Stand by your man?
Needless to say the conversations about Eliot Spitzer’s demise has been the first topic of conversation wherever you go today. One of the most interesting discussions have been among women with the question being, would you stand by your man?
Silda looks as if she was completely blind sided by the events of the past few days. Here are a few snippets of what people said to me which I will just toss out there. "I am not sure I’d stand up there, maybe she is so completely numb that she is doing just what anybody is telling her to do, maybe standing by your man right now keeps the family less exposed, i think you have to stand by your man, forgive them and move on, what does standing by her man mean to her daughters, does the media or society today expect a woman to stand by their man, maybe she never gave him sex and he felt he had to go somewhere else go get it, maybe she knew all along and he just finally got caught, maybe when you have all the handlers telling you what to do, you just do it, someone I know works with white collar substance abusers and said that when women drink, men leave but when men drink, women stay…what does that mean, are women just maternal so they stay". All interesting conversations some I can see where others I can’t.
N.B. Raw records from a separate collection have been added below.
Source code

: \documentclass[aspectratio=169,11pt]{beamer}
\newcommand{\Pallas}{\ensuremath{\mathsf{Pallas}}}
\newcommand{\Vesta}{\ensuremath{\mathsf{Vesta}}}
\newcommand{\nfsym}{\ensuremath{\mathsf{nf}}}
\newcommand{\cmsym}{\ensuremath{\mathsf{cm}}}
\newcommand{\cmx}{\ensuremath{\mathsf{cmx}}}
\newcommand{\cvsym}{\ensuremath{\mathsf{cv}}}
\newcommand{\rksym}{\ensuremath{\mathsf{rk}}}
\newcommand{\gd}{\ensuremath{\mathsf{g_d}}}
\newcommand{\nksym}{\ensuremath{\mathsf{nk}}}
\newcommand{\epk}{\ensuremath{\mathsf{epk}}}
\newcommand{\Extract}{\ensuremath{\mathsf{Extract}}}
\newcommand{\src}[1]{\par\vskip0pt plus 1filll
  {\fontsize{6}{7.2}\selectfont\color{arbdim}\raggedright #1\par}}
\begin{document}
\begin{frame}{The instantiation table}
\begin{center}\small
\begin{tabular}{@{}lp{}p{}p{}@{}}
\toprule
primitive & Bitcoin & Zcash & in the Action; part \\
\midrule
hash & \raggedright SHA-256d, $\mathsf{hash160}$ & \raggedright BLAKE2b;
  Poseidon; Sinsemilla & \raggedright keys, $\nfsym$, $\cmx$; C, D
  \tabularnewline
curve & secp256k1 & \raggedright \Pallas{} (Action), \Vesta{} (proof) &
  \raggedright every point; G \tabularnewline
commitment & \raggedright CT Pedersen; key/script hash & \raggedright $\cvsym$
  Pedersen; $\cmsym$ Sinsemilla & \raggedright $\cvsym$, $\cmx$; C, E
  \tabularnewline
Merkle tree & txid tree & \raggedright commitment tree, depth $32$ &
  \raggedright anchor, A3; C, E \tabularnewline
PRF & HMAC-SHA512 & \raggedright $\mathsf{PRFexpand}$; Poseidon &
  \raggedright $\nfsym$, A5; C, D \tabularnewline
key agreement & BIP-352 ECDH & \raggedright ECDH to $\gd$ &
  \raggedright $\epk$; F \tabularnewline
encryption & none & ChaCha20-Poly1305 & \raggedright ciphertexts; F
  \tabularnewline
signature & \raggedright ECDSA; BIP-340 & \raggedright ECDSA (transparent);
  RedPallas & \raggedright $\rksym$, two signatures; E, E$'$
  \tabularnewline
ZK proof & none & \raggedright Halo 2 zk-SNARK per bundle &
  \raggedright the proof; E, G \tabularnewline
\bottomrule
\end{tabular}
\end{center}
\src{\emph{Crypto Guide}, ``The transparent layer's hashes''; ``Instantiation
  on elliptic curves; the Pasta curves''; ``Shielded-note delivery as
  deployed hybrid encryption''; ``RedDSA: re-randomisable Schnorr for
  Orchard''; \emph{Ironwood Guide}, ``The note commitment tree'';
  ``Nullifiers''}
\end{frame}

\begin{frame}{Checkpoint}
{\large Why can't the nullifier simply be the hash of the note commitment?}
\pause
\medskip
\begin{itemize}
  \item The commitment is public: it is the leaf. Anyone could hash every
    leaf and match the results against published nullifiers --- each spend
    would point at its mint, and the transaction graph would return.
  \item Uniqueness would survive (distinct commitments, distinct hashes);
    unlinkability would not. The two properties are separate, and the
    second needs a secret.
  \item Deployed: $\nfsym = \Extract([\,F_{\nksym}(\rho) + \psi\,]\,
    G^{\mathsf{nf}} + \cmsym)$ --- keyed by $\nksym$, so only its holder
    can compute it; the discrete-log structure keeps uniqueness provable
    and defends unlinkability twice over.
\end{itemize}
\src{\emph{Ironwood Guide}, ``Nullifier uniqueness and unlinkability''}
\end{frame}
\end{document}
It does all create food for thought. Nobody knows for sure what went on in their household behind closed doors. The Spitzers seemed to have a loving partnership and a really nice family life. So, what would I do? I am not sure anybody really knows what they would do unless they are in the exact position as Silda is today. Here is a man she had been married to for probably 25 years. In one day her entire trust in him has been shattered not only privately but in a very public way. Can you make a decision in a split second to stay or go? Would I pack up my kids and let him hang out to dry on the public? That would basically mean that it is over, forever. That might be what I want, but for the kids, I think I would probably stand up there to support Daddy publicly. After all, you are a political person in a very public arena, enough bad has happened to the family and leaving him up on the podium to dry might even be more difficult for the children. Let the dust settle publicly, as it already has as of today, and then make decisions on what next. No matter how much I might have gone from love to hate in a split second, my husband (ex or otherwise) will always be the father of my children. Creating a rift between them and him is not in anyone’s interest. The kids will be distraught as it is and it will be up to him to rebuild the relationship that they will now have. I wouldn’t want to be the one bad mouthing him to the children, they are more than able to form their own decisions.
All very complicated , it is far from black and white. It is one thing to walk out on your husband privately, another in a public forum. I give Silda a huge amount of credit for standing up their on the podium with her husband. Time will tell what decisions she makes for her future and her childrens but I am not sure you can do anything after 25 years but step back and be very methodical. After all, her husband certainly hadn’t been thinking with his head. Believe me, I’d leave but it would be so incredibly painful that I am not sure I would be willing to not stand by my man, for my children, at least for the moment.